- Route of Careys Creek

Location
- Country: New Zealand

Physical characteristics
- • location: The Silverpeaks
- • coordinates: 45°45′22″S 170°29′45″E﻿ / ﻿45.7561°S 170.4958°E
- • location: Blueskin Bay
- • coordinates: 45°43′21″S 170°34′17″E﻿ / ﻿45.72239°S 170.57135°E

Basin features
- Progression: Careys Creek → Blueskin Bay → Pacific Ocean
- • left: Kilmog Creek

= Careys Creek =

River in New Zealand

Careys Creek, known in Māori as Whaitiripaku and Waihema, is a small river in Otago, New Zealand, which flows from the Silverpeaks into Blueskin Bay at Evansdale. The creek drains the forest plantations and native bush of Silverpeaks Forest and the Careys Creek Conservation Area. It is crossed by State Highway 1 at Evansdale, close to the foot of The Kilmog.

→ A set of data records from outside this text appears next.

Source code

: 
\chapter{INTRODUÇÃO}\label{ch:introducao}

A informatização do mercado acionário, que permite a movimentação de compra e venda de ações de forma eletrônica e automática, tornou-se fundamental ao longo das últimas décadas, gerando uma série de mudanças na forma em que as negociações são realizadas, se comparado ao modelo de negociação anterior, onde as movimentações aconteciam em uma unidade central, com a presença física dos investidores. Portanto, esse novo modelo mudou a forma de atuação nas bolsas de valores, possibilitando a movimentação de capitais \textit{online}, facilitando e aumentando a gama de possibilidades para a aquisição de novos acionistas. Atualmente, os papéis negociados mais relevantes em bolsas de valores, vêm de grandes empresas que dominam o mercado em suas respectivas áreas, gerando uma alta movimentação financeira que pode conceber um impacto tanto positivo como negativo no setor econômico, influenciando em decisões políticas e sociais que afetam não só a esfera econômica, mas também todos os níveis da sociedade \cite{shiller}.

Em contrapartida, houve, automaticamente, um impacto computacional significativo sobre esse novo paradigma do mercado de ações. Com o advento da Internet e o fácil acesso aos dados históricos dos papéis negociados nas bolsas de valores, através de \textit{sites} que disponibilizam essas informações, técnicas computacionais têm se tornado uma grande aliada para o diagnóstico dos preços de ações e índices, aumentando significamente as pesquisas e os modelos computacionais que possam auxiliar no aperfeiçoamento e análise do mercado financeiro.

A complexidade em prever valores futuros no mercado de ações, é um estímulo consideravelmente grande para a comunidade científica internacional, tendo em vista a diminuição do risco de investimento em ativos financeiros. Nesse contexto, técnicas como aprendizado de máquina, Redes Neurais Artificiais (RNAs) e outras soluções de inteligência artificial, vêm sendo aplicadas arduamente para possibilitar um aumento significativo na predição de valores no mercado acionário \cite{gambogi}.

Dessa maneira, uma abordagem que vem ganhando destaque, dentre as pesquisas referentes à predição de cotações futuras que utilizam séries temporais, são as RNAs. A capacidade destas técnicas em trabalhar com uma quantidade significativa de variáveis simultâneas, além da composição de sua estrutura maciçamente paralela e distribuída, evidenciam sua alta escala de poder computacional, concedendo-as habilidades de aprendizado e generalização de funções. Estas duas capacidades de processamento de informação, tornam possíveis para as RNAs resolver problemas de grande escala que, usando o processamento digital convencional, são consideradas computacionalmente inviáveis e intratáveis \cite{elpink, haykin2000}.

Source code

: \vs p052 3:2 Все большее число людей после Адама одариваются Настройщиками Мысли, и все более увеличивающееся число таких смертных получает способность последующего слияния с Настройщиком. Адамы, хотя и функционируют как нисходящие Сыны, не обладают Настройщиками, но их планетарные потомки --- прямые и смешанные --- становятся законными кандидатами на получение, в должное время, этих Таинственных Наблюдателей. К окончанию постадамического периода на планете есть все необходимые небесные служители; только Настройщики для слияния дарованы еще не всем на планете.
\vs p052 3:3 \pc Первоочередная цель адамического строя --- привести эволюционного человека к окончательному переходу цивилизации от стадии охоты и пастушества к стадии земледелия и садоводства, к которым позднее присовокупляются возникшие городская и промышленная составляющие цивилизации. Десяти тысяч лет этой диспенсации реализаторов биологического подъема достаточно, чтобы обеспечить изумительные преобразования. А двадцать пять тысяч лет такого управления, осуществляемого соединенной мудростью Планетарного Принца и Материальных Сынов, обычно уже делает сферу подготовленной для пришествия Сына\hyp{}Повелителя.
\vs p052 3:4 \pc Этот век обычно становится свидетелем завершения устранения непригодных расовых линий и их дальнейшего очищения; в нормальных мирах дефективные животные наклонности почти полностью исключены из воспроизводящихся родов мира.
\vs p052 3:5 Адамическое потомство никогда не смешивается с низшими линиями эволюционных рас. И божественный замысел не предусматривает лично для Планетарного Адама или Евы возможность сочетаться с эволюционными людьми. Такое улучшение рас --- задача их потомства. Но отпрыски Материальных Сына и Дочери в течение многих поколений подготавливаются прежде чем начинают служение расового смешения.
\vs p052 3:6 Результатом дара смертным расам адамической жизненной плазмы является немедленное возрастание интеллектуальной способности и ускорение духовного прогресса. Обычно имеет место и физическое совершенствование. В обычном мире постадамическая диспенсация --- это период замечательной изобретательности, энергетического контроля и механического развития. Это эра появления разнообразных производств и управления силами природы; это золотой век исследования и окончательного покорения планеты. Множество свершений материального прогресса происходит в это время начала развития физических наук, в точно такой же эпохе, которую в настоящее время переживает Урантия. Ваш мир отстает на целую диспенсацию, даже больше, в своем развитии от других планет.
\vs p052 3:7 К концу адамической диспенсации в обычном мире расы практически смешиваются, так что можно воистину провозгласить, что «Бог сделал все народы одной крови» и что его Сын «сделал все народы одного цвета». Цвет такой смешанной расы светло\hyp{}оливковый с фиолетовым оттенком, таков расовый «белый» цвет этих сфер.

== Land tenure and management ==

The Careys Creek catchment was within the former "Silverpeaks State Forest" created from poor-quality grazing land in the 1960s and 1970s. The native bush was separated from the pine plantation during the Rogernomics privatisation of the New Zealand Forest Service to become the Careys Creek Conservation Area managed by DOC. The pine plantations passed through other owners and are now run by the Dunedin City Council-owned City Forests Ltd and known as Silverpeaks Forest

During its tenure as a State Forest the valley floor was grazed, and accessible by farm vehicle for the first few kilometres. Now this area is reverting to native bush through a succession of rank pasture grasses, brooms, willows and mānuka.

==History==
The Seacliff Lunatic Asylum, during Truby King's period of management, built a water supply pipeline from a dam at the head of the valley, near Semple Road. Rusting bits of pipe are still visible in places.

==Recreation==
The entrance to the Careys Creek valley system is at a small public picnic area, Evansdale Glen, off State Highway 1 about 200 m north of the township of Evansdale. Careys Creek Track follows the old farm track to its end at the foot of Rongomai Ridge and becomes progressively rougher as a narrow foot track to the creek's source, ending at a car park on Semple Road. This section probably dates back to the Asylum pipeline construction. Rongomai Ridge Track has a steep climb, continuing as a forestry road to Mountain Road. Honeycomb Ridge Track branches off further up the valley and heads up steep climbs to emerge at a parking area on Mountain Road. At this point, by heading north along Mountain Road, a sign marking the start Rongomai Track can be found.